Problem to solve:
Check every line below for the word "https" and copy the ones that have it.

Records for processing:
- Opening Delimiter -
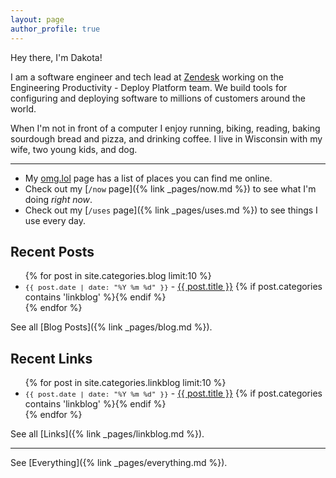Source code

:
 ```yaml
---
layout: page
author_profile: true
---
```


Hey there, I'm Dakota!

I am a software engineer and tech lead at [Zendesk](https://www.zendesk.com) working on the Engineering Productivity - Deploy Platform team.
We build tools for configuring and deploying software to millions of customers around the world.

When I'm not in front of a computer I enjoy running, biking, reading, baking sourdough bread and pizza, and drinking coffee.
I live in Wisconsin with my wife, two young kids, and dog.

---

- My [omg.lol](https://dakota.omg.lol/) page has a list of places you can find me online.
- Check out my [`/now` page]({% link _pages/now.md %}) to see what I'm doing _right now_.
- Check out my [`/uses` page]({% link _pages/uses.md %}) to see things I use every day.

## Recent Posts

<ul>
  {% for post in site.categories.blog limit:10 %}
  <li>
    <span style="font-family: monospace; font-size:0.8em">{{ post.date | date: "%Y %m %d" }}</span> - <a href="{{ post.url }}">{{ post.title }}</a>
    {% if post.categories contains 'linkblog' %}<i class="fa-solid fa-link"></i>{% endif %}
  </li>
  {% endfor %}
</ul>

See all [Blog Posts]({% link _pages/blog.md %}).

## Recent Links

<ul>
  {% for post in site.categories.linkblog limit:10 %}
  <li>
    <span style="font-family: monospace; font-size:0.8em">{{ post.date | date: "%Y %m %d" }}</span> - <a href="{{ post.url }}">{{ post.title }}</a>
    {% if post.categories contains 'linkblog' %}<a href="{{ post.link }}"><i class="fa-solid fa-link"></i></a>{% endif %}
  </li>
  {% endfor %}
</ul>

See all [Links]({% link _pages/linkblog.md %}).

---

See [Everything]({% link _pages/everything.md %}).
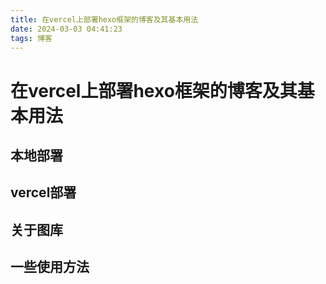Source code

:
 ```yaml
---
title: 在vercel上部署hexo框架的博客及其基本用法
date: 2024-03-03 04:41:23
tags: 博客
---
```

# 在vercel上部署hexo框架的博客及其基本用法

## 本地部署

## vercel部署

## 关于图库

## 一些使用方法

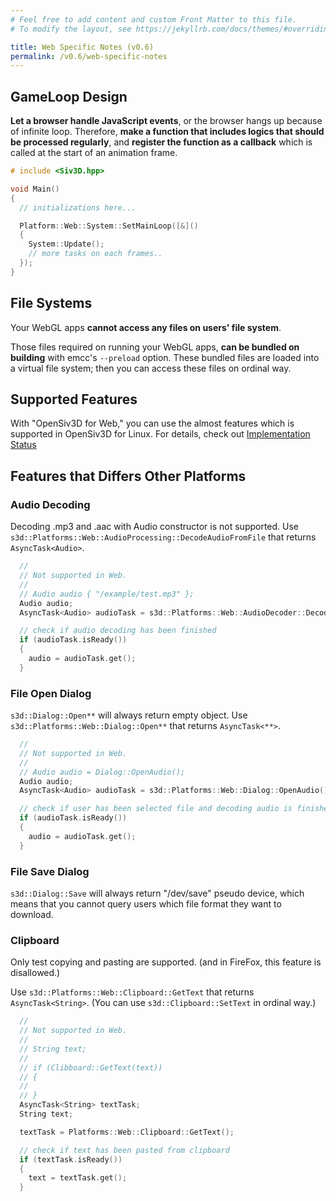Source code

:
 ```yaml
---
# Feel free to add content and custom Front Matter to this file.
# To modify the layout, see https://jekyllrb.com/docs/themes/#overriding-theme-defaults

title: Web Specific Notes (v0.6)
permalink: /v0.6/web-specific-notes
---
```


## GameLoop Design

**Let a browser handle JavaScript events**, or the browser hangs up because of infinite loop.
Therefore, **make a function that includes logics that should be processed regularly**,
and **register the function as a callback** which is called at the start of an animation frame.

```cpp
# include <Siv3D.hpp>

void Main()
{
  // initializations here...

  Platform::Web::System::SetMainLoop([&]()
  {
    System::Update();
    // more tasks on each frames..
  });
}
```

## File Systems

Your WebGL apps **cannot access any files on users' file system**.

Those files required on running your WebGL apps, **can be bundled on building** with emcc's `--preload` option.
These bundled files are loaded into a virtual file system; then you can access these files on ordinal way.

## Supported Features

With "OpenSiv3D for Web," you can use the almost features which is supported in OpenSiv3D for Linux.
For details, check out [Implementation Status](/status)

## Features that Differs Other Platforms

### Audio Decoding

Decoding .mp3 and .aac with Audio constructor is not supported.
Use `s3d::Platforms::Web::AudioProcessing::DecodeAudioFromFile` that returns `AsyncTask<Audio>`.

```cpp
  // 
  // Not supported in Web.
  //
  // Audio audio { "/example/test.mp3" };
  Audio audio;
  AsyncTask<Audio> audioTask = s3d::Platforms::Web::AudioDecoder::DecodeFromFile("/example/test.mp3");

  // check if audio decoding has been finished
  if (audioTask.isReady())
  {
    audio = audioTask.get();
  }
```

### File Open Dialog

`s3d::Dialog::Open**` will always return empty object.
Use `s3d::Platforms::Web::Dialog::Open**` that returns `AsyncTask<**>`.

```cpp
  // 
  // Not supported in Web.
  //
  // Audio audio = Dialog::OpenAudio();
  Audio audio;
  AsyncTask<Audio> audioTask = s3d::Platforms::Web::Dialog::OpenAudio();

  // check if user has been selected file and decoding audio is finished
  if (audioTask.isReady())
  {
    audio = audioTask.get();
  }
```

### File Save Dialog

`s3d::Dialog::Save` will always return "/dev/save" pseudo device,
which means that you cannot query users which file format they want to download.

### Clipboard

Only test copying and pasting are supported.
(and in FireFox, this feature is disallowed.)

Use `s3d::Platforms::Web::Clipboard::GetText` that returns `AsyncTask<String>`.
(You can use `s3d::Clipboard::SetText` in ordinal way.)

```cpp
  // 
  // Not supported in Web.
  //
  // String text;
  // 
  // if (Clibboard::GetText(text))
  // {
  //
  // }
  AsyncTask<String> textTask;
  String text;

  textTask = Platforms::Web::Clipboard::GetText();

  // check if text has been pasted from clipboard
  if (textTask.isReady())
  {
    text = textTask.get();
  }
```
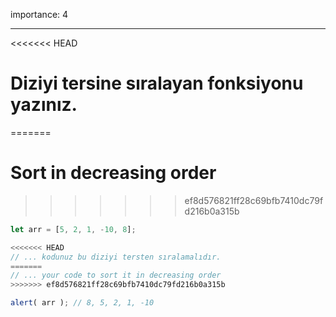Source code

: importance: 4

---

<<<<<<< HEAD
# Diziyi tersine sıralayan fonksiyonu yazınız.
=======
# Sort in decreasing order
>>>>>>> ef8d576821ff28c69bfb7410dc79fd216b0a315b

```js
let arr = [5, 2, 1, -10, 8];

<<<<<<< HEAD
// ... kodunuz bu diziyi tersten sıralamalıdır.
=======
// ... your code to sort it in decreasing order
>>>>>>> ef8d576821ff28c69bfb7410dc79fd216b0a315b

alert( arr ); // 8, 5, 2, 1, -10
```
- Closing Delimiter -
- Opening Delimiter -
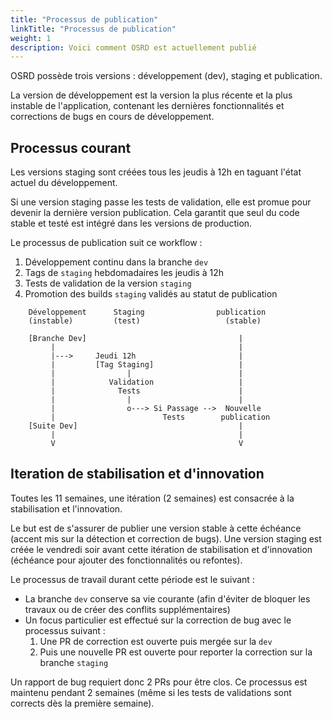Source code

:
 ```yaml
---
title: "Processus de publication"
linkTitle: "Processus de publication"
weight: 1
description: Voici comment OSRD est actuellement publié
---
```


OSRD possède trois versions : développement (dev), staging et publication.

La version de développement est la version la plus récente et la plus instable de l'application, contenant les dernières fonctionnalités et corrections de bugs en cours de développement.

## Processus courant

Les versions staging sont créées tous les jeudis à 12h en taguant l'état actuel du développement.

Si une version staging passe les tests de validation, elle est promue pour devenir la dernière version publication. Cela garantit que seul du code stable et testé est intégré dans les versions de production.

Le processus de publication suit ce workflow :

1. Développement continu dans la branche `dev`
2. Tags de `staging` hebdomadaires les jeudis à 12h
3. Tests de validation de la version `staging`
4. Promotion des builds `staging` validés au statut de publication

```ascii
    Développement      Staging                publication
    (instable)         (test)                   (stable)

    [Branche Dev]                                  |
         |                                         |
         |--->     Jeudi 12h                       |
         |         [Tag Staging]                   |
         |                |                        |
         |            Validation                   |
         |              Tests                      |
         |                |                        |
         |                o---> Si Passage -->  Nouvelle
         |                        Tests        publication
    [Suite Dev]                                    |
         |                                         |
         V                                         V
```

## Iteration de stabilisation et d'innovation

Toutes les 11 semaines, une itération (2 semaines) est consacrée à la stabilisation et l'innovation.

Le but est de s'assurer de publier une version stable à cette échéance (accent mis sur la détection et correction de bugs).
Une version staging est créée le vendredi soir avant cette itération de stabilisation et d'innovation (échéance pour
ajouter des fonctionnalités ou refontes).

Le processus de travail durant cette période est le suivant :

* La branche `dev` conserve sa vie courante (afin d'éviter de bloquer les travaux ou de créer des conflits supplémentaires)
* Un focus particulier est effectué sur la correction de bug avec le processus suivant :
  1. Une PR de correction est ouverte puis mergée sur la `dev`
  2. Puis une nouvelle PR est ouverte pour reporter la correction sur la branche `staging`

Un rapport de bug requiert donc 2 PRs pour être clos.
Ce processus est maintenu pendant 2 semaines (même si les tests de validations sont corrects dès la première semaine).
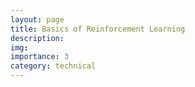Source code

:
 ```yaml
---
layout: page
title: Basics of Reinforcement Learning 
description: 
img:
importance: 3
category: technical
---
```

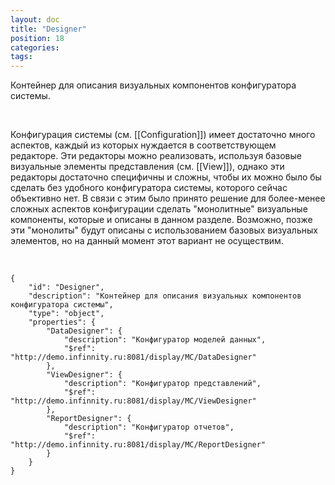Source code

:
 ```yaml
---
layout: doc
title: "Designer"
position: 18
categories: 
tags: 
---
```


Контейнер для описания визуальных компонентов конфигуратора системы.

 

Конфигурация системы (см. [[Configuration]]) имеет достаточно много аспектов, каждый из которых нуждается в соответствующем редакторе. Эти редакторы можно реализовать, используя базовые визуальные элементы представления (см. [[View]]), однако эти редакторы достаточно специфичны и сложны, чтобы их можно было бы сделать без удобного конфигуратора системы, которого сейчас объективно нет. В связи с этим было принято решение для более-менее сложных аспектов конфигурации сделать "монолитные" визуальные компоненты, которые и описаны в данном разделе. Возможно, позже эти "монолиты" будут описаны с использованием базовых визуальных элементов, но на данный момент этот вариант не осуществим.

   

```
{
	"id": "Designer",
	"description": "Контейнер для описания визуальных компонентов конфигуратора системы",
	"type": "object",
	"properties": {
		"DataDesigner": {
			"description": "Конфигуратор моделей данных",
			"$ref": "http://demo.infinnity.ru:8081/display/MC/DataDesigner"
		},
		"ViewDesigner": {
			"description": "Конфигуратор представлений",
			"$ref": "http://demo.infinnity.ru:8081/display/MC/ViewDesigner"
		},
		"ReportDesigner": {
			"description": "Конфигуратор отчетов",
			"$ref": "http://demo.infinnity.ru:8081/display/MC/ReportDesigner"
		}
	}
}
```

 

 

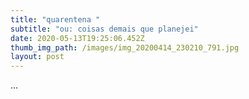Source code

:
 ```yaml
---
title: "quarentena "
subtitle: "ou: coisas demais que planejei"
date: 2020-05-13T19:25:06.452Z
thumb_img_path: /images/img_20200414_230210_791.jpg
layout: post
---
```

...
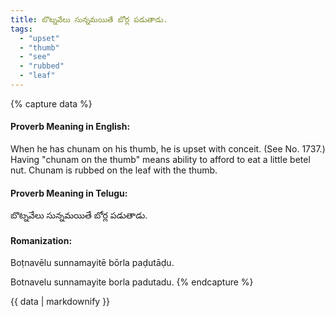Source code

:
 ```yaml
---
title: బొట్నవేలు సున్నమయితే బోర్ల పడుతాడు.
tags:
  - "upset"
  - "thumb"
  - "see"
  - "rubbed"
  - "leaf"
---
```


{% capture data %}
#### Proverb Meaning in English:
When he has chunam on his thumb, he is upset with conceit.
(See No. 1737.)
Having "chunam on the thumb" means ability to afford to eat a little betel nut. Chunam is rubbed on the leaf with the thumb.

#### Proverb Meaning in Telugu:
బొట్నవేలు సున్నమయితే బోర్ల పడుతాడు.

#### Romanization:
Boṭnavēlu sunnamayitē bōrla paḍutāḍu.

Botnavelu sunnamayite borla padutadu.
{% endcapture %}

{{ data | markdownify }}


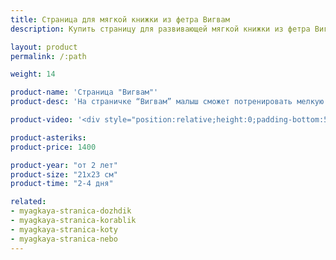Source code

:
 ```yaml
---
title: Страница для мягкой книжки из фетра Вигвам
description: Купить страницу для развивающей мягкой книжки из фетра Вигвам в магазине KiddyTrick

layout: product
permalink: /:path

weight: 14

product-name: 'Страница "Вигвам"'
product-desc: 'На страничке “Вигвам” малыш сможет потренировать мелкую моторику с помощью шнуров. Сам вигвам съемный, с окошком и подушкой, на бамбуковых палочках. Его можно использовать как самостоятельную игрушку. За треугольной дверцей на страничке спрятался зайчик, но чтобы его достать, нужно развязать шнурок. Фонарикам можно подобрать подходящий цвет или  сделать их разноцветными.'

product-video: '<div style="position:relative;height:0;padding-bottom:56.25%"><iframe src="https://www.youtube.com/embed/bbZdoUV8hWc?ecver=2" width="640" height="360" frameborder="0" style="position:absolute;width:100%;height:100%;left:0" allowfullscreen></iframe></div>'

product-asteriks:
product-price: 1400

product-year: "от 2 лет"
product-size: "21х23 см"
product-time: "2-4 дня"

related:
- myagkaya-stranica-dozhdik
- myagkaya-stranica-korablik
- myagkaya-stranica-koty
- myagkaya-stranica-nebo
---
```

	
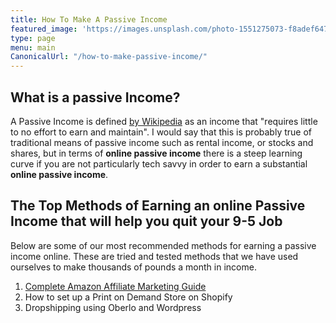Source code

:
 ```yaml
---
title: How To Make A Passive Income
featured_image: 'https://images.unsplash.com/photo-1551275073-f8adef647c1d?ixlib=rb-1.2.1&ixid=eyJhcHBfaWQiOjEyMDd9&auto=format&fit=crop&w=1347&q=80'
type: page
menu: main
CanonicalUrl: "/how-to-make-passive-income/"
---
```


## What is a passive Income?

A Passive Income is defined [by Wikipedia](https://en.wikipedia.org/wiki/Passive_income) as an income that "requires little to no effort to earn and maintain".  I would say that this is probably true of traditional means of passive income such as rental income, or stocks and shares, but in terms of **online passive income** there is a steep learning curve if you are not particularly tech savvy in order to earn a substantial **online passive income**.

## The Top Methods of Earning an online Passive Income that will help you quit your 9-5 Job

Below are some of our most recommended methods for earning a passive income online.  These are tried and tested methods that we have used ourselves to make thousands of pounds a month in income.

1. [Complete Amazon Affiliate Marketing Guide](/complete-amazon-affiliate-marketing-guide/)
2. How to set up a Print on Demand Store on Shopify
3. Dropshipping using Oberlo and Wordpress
- Closing Delimiter -
Solution to this exercise:
I am a software engineer and tech lead at [Zendesk](https://www.zendesk.com) working on the Engineering Productivity - Deploy Platform team.
- My [omg.lol](https://dakota.omg.lol/) page has a list of places you can find me online.
# To modify the layout, see https://jekyllrb.com/docs/themes/#overriding-theme-defaults
product-video: '<div style="position:relative;height:0;padding-bottom:56.25%"><iframe src="https://www.youtube.com/embed/bbZdoUV8hWc?ecver=2" width="640" height="360" frameborder="0" style="position:absolute;width:100%;height:100%;left:0" allowfullscreen></iframe></div>'
featured_image: 'https://images.unsplash.com/photo-1551275073-f8adef647c1d?ixlib=rb-1.2.1&ixid=eyJhcHBfaWQiOjEyMDd9&auto=format&fit=crop&w=1347&q=80'
A Passive Income is defined [by Wikipedia](https://en.wikipedia.org/wiki/Passive_income) as an income that "requires little to no effort to earn and maintain".  I would say that this is probably true of traditional means of passive income such as rental income, or stocks and shares, but in terms of **online passive income** there is a steep learning curve if you are not particularly tech savvy in order to earn a substantial **online passive income**.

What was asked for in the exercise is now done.